You scared me at first...not that I had any doubts.

Oh boy, I have a feeling Soxmuscle is going to hurl a huge one.


----------



## min0 lee (Nov 30, 2009)

> Jeter's selection caps another outstanding season for the 35-year-old team captain and future Hall of Famer. In 2009 he batted .334 while leading the Yankees to their fifth World Series title in his 14 full seasons, their first since 2000 and their record 27th in franchise history. On Sept. 11 he passed *Lou Gehrig*'s franchise mark for base hits, which now stands at 2,747. In 2009 Jeter led the American League by reaching base 289 times, finished second in the league in hits (212), third in batting average and on-base percentage (.406), fourth in runs (107) and eighth in stolen bases (30). He was named an All-Star for the 10th time, including the sixth time as a starter, while winning his fourth AL Silver Slugger as the best hitting shortstop in the league and his fourth Gold Glove as the league's top defensive shortstop.





soxmuscle said:


> Please, dear god.. keep him in the lead off hole.
> 
> What was left of his gap power is evaporating and overall, he's been one of the worst regulars in the game a week through the season.
> 
> Once again, DO NOT TAKE HIM OUT OF THE LEAD OFF HOLE!


.


----------



## Triple Threat (Nov 30, 2009)




----------



## I Are Baboon (Nov 30, 2009)

First Yankee ever to win that award.  That's hard to believe.  No Mike Gallego?


----------



## min0 lee (Nov 30, 2009)

I Are Baboon said:


> First Yankee ever to win that award.  That's hard to believe.  No Mike Gallego?



He had that funky doo.
I was surprised also.


----------



## soxmuscle (Dec 3, 2009)

Jeter had a surprisingly good year.  A very good one, in fact.

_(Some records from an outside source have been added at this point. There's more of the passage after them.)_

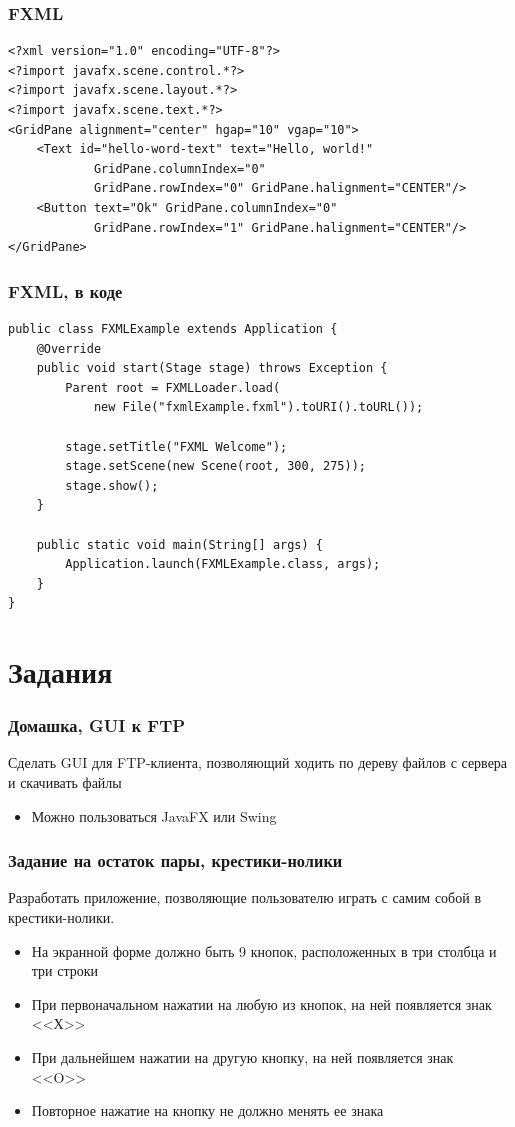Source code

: \documentclass[xetex,mathserif,serif]{beamer}
\begin{document}
	\begin{frame}[fragile]
		\frametitle{FXML}
		\begin{verbatim}
<?xml version="1.0" encoding="UTF-8"?>
<?import javafx.scene.control.*?>
<?import javafx.scene.layout.*?>
<?import javafx.scene.text.*?>
<GridPane alignment="center" hgap="10" vgap="10">
    <Text id="hello-word-text" text="Hello, world!"
            GridPane.columnIndex="0"
            GridPane.rowIndex="0" GridPane.halignment="CENTER"/>
    <Button text="Ok" GridPane.columnIndex="0"
            GridPane.rowIndex="1" GridPane.halignment="CENTER"/>
</GridPane>
		\end{verbatim}
\end{frame}

	\begin{frame}[fragile]
		\frametitle{FXML, в коде}
		\begin{verbatim}
public class FXMLExample extends Application {
    @Override
    public void start(Stage stage) throws Exception {
        Parent root = FXMLLoader.load(
            new File("fxmlExample.fxml").toURI().toURL());

        stage.setTitle("FXML Welcome");
        stage.setScene(new Scene(root, 300, 275));
        stage.show();
    }

    public static void main(String[] args) {
        Application.launch(FXMLExample.class, args);
    }
}
		\end{verbatim}
\end{frame}

	\section{Задания}

	\begin{frame}
		\frametitle{Домашка, GUI к FTP}
		Сделать GUI для FTP-клиента, позволяющий ходить по дереву файлов с сервера и скачивать файлы
		\begin{itemize}
			\item Можно пользоваться JavaFX или Swing
		\end{itemize}
	\end{frame}

	\begin{frame}
		\frametitle{Задание на остаток пары, крестики-нолики}
		Разработать приложение, позволяющие пользователю играть с самим собой в крестики-нолики. 
		\begin{itemize}
			\item На экранной форме должно быть 9 кнопок, расположенных в три столбца и три строки
			\item При первоначальном нажатии на любую из кнопок, на ней появляется знак <<Х>> 
			\item При дальнейшем нажатии на другую кнопку, на ней появляется знак <<O>>
			\item Повторное нажатие на кнопку не должно менять ее знака
		\end{itemize}
	\end{frame}
\end{document}
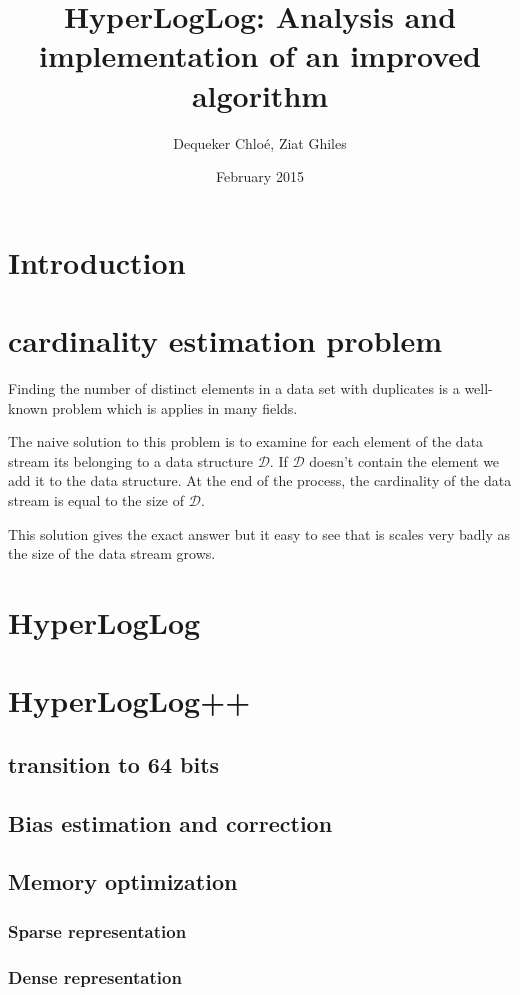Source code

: \documentclass{article}
\title{HyperLogLog: Analysis and implementation of an improved algorithm}
\author{Dequeker Chloé, Ziat Ghiles}
\date{February 2015}
\begin{document}
\maketitle
\clearpage

\tableofcontents
\clearpage

\section{Introduction}

\section{cardinality estimation problem}
Finding the number of distinct elements in a data set with duplicates
is a well-known problem which is applies in many fields.

The naive solution to this problem is to examine for each element of
the data stream its belonging to a data structure $\mathcal{D}$. If
$\mathcal{D}$ doesn't contain the element we add it to the data
structure. At the end of the process, the cardinality of the data
stream is equal to the size of $\mathcal{D}$.

This solution gives the exact answer but it easy to see that is scales
very badly as the size of the data stream grows.

\section{HyperLogLog}

\section{HyperLogLog++}
\subsection{transition to 64 bits}
\subsection{Bias estimation and correction}
\subsection{Memory optimization}
\subsubsection{Sparse representation}
\subsubsection{Dense representation}
\end{document}
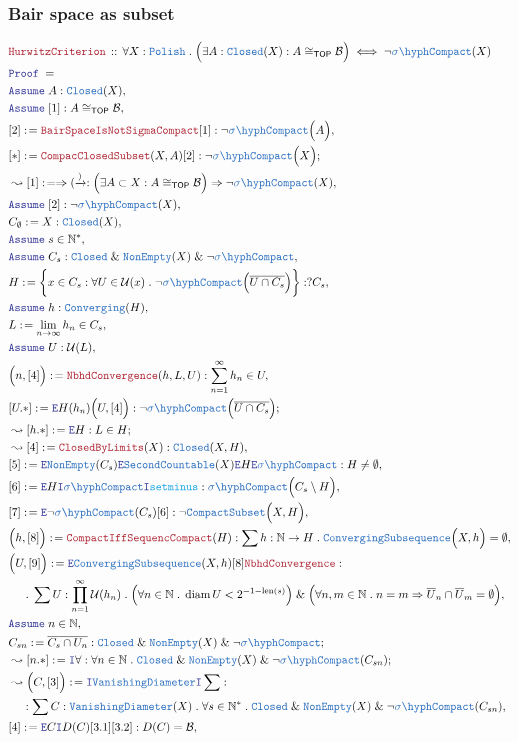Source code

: \documentclass[12pt]{scrartcl}
\newcommand{\TYPE}[1]{\textcolor{NavyBlue}{\mathtt{#1}}}
\newcommand{\FUNC}[1]{\textcolor{Cerulean}{\mathtt{#1}}}
\newcommand{\LOGIC}[1]{\textcolor{Blue}{\mathtt{#1}}}
\newcommand{\THM}[1]{\textcolor{Maroon}{\mathtt{#1}}}
\renewcommand{\.}{\; . \;}
\newcommand{\de}{: \kern 0.1pc =}
\newcommand{\Theorem}[2]{& \THM{#1} \, :: \, #2 \\ & \Proof = \\ }
\newcommand{\NewLine}{\\ & \kern 1pc}
\newcommand{\Page}[1]{ \begin{align*} #1 \end{align*}   }
\renewcommand{\And}{\; \& \;}
\newcommand{\Imply}{\Rightarrow}
\newcommand{\Intro}{\LOGIC{I}}
\newcommand{\Elim}{\LOGIC{E}}
\newcommand{\Nat}{\mathbb{N} }
\newcommand{\Arrow}{\xrightarrow}
\newcommand{\Say}[3]{& #1 \de #2 : #3, \\}
\newcommand{\SayIn}[3]{& #1 \de #2 \in #3, \\}
\newcommand{\Conclude}[3]{& #1 \de #2 : #3; \\}
\newcommand{\Derive}[3]{& \leadsto #1 \de #2 : #3, \\}
\newcommand{\DeriveConclude}[3]{& \leadsto #1 \de #2 : #3 ; \\}
\newcommand{\Assume}[2]{& \LOGIC{Assume} \; #1 : #2, \\}
\newcommand{\AssumeIn}[2]{& \LOGIC{Assume} \; #1 \in #2, \\}
\newcommand{\Proof}{\LOGIC{Proof} \; }
\newcommand{\NonEmpty}{\TYPE{NonEmpty}}
\newcommand{\B}{\mathcal{B}}
\newcommand{\Compacts}{\TYPE{CompactSubset}}
\newcommand{\SCompact}{\TYPE{\sigma\hyph Compact}}
\newcommand{\Closed}{\TYPE{Closed}}
\newcommand{\TOP}{\mathsf{TOP}}
\newcommand{\U}{\mathcal{U}}
\DeclareMathOperator{\diam}{diam}
\newcommand{\FS}[1]{{#1}{}^*}
\newcommand{\Polish}{\TYPE{Polish}}
\DeclareMathOperator{\len}{len}
\begin{document}
\subsubsection{Bair space as subset}
\Page{
	\Theorem{HurwitzCriterion}
	{
		\forall X : \Polish \.
		\Big(
			\exists A : \Closed(X) : 
			A \cong_\TOP \B
		\Big)
		\iff
		\neg \SCompact(X)
	}
	\Assume{A}{\Closed(X)}
	\Assume{[1]}{A \cong_\TOP \B}
	\Say{[2]}{\THM{BairSpaceIsNotSigmaCompact}[1]}
	{
		\neg \SCompact\Big( A \Big)
	}
	\Conclude{[*]}{\THM{CompacClosedSubset}(X,A)[2]}{\neg \SCompact\Big( X \Big)}
	\Derive{[1]}{\Imply(\Arrow)}
	{
		\Big(
			\exists A \subset X : 
			A \cong_\TOP \B
		\Big)
		\Imply
		\neg \SCompact(X)	
	}
	\Assume{[2]}{\neg\SCompact(X)}
	\Say{C_\emptyset}{X}{\TYPE{Closed}(X)}
	\AssumeIn{s}{\FS{\Nat}}
	\Assume{C_s}{\Closed \And \NonEmpty(X) \And \neg \SCompact}
	\Say{H}{ \bigg\{ x \in C_s : \forall U \in \U(x) \. \neg \SCompact\Big(\overline{U \cap C_s} \Big)   \bigg\}   }
	{
		?C_s
	}
	\Assume{h}{\TYPE{Converging}(H)}
	\SayIn{L}{\lim_{n \to \infty} h_n}{C_s}
	\Assume{U}{\U(L)}
	\Say{\Big(n,[4]\Big)}{\THM{NbhdConvergence}(h,L,U)}{\sum^\infty_{n=1} h_n \in U}
	\Conclude{[U.*]}{\Elim H (h_n)\Big(U,[4]\Big)}{\neg \SCompact\Big( \overline{U \cap C_s} \Big)}
	\DeriveConclude{[h.*]}{\Elim H}{L \in H}
	\Derive{[4]}{\THM{ClosedByLimits}(X)}{\Closed(X,H)}
	\Say{[5]}{\Elim \TYPE{NonEmpty}(C_s) \Elim \TYPE{SecondCountable}(X) \Elim H \Elim \SCompact}
	{
		H \neq \emptyset
	}
	\Say{[6]}{\Elim H \Intro \SCompact \Intro \FUNC{setminus}}
	{
		\SCompact\Big( C_s \setminus H \Big)
	}
	\Say{[7]}{\Elim \neg\SCompact(C_s)[6]}{\neg \Compacts\Big(X,H\Big)}
	\Say{\Big( h ,[8] \Big)}{\THM{CompactIffSequencCompact}(H)}
	{
		\sum h : \Nat \to H \. \TYPE{ConvergingSubsequence}\Big(X,h\Big) = \emptyset
	}
	\Say{\Big(U,[9]\Big)}
	{
		\Elim \TYPE{ConvergingSubsequence}(X,h)[8] 
		\THM{NbhdConvergence}
	}
	{
		\NewLine \. 
		\sum U : \prod^\infty_{n=1} \U(h_n) \.
		\Big(
			\forall n \in \Nat \.
			\diam U < 2^{-1-\len(s)} 
		\Big)
		\And
		\Big(
			\forall n,m \in \Nat \.
			n = m 
			\Imply
			\overline{U}_n \cap \overline{U}_m = \emptyset
		\Big)
	}
	\AssumeIn{n}{\Nat}
	\Conclude{C_{sn}}{\overline{C_s \cap U_n}}{\Closed \And \NonEmpty(X) \And \neg \SCompact}
	\DeriveConclude{[n.*]}{\Intro \forall }{ \forall n \in \Nat \. \Closed \And \NonEmpty(X) \And \neg \SCompact(C_{sn})}
	\Derive{\Big(C,[3]\Big)}{\Intro \TYPE{VanishingDiameter} \Intro \sum}
	{
		\NewLine : 
		\sum C : \TYPE{VanishingDiameter}(X) \.
		\forall s \in \FS{\Nat} \. 
		\Closed \And \NonEmpty(X) \And \neg \SCompact(C_{sn})
	}
	\Say{[4]}{\Elim C \Intro D(C) [3.1][3.2] }{D(C) = \B}
}
\end{document}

Why "Sportsman of the year," ESPY's and other stupid awards that any player outside of a large market has no chance of winning are being discussed here is beyond me.


----------



## soxmuscle (Dec 3, 2009)

And there should be no doubt in anybody's mind that he doesn't deserve the Gold Glove and hasn't since the first or second year since he originally won it.


----------



## soxmuscle (Dec 3, 2009)

soxmuscle said:


> Why "Sportsman of the year," ESPY's and other stupid awards that any player outside of a large market has no chance of winning are being discussed here is beyond me.



First gay winner.

Got it.


----------



## T_man (Jan 7, 2010)

he probably does have alot of extra practice with long hard stick-like things.


----------



## Baseball Insider (Jan 11, 2010)

I Are Baboon said:


> Congrats to Derek Jeter.


 
you dont have to hide your homosexuality by accusing athletes what you exactly are


----------



## I Are Baboon (Jan 12, 2010)

Baseball Insider said:


> you dont have to hide your homosexuality by accusing athletes what you exactly are



lol no UR the GAY!!


----------



## min0 lee (Jan 12, 2010)

Derek Jeter is now engaged, A-Rod and Soxmuscle are inconsolable.


----------



## I Are Baboon (Jan 12, 2010)

Soxmuscle is of the belief that Minka Kelly is yet another overrated shortstop.


----------



## min0 lee (Jan 12, 2010)

I Are Baboon said:


> Soxmuscle is of the belief that Minka Kelly is yet another overrated shortstop.


----------



## T_man (Jan 12, 2010)

Soxmuscle is homo?


----------



## min0 lee (Jan 12, 2010)

T_man said:


> Soxmuscle is homo?


No.


----------



## tucker01 (Jan 13, 2010)

Occasionally


----------